A proposta revela que a nova agência seria nos moldes da National Reconnaissance Office, que é controlada e mantida pelo Departamento de Defesa dos EUA

O vice-presidente da República, general Hamilton Mourão, defendeu nesta sexta (18) a criação de uma agência que concentre os sistemas de monitoramento por satélite da Amazônia.

Se a proposta for aceita, ela será nos moldes do Escritório Nacional de Reconhecimento (National Reconnaissance Office – NRO) dos EUA, que é controlada e mantida pelo Departamento de Defesa.

Responsável pelo Conselho da Amazônia, órgão criado pelo governo Federal ano passado a fim de monitorar as queimadas na região, o vice-presidente tem travado uma disputa com os órgãos de fiscalização e monitoramento do próprio governo.

Na semana passada, acusou o Instituto Nacional de Pesquisas Espaciais (Inpe) de divulgar dados de queimadas e desmatamento com o objetivo de prejudicar o governo, apesar de eles serem públicos.

“Temos de melhorar o monitoramento e o alerta. O Prodes e o Deter [do Inpe] são bons sistemas, mas eles ainda têm falhas. Precisamos de uma agência, a exemplo do NRO dos Estados Unidos, que integre todos esses sistemas e com isso tendo um custo menor e sendo mais eficiente”, disse.

Mourão revelou a proposta, durante uma “live” promovida pelo centro de estudos de defesa e segurança do Instituto para a Reforma das Relações de Estado e Empresas (IREE).

Segundo Mourão, um embrião para tal agência pode ser o chamado grupo de integração e proteção da Amazônia, que reúne pessoal das Forças Armadas, Ibama, Inpe, Polícia Federal e outros órgãos. “Precisamos avançar nessa agência”, disse.

Questionado qual seria a natureza de tal agência, dado que a americana é ligada ao Departamento de Defesa, ele disse que isso é uma decisão ainda a ser tomada. “Pode ser militar ou civil.

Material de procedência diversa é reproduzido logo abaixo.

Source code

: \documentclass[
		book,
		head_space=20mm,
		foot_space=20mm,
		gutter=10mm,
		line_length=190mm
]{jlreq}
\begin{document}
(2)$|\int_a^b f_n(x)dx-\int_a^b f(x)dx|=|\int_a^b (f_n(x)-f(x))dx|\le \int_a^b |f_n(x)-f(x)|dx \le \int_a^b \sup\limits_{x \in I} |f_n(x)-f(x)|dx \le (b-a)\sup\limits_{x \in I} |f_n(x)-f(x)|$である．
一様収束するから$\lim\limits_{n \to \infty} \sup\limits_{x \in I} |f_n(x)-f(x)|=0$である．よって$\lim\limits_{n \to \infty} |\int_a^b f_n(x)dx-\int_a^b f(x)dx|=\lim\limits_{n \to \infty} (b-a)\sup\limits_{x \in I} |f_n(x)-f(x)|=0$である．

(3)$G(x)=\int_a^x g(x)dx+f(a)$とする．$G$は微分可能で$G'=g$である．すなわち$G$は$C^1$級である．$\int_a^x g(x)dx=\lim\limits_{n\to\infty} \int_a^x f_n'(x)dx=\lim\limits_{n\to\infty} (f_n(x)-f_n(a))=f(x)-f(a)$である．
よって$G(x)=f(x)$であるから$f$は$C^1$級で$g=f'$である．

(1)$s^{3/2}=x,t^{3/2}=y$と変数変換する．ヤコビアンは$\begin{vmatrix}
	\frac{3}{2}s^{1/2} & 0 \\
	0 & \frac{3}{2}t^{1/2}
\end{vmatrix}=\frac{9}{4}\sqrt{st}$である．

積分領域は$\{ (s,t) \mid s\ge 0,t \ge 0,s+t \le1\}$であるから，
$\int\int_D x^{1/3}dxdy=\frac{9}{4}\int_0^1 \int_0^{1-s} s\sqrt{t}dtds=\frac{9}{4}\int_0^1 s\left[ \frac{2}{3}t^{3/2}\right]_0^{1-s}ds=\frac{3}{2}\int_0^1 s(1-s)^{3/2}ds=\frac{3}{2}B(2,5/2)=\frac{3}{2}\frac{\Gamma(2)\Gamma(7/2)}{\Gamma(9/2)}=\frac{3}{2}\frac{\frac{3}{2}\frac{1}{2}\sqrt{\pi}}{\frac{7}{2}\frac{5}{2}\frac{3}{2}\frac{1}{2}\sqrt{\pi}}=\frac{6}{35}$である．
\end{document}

Formamos especialistas em análise de imagem espalhados pelo Brasil”, disse, criticando a sobreposição de recursos e esforços.

O NRO é uma das cinco grandes agências de inteligência dos EUA. Seu trabalho é centralizar dados e imagens coletados pelos satélites espiões e de sensoriamento remoto do país e distribui-los aos órgãos que fazem uso das informações.

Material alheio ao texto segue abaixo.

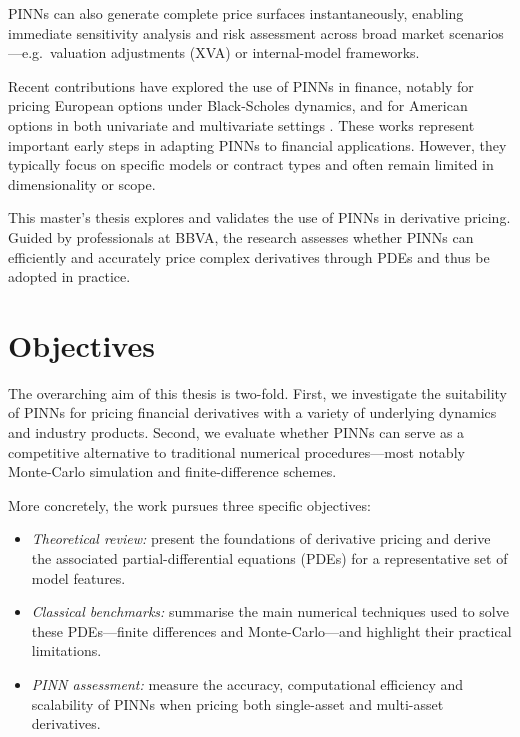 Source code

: \documentclass[12pt]{report} %
\theoremstyle{plain} %
\theoremstyle{definition} %
\theoremstyle{remark} %
\begin{document}
PINNs can also generate complete price surfaces instantaneously, enabling immediate sensitivity
analysis and risk assessment across broad market scenarios—e.g.\ valuation adjustments (XVA)
or internal-model frameworks.

Recent contributions have explored the use of PINNs in finance, 
notably for pricing European options under Black-Scholes dynamics, 
and for American options in both univariate and multivariate settings 
\cite{GATTA202368, math9010046}. These works represent important 
early steps in adapting PINNs to financial applications. However, they typically 
focus on specific models or contract types and often remain limited in dimensionality or scope.

This master's thesis explores and validates the use of PINNs in derivative pricing.
Guided by professionals at BBVA, the research assesses whether PINNs can efficiently
and accurately price complex derivatives through PDEs and thus be adopted in practice.


\section{Objectives}

The overarching aim of this thesis is two-fold. 
First, we investigate the suitability of PINNs for pricing
financial derivatives with a variety of underlying dynamics and industry products.
Second, we evaluate whether PINNs can serve as a competitive alternative to traditional
numerical procedures—most notably Monte-Carlo simulation and finite-difference schemes.

More concretely, the work pursues three specific objectives:
\begin{itemize}
 \item \textit{Theoretical review:} present the foundations of derivative pricing and derive the
 associated partial-differential equations (PDEs) for a representative set of model features.
 \item \textit{Classical benchmarks:} summarise the main numerical techniques used to solve
 these PDEs—finite differences and Monte-Carlo—and highlight their
 practical limitations.
 \item \textit{PINN assessment:} measure the accuracy, computational efficiency and scalability
 of PINNs when pricing both single-asset and multi-asset derivatives.
\end{itemize}
\end{document}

Durante sua explanação, Mourão voltou a frisar que o trabalho do governo na questão ambiental é “injustiçado” por pessoas e países “que não conhecem a Amazônia” ou têm “interesses velados” e “cobiça” pela região e suas “imensas riquezas”.

Essa é a visão predominante no meio militar há décadas. Em um estudo da Escola Superior de Guerra (ESG) revelou que a França aparecia como a principal ameaça ao Brasil justamente por seu agressivo discurso em relação a povos indígenas e à Amazônia.

“O restante do mundo derrubou suas florestas. Vinte e oito por cento da floresta tropical no mundo é do Brasil”, afirmou Mourão.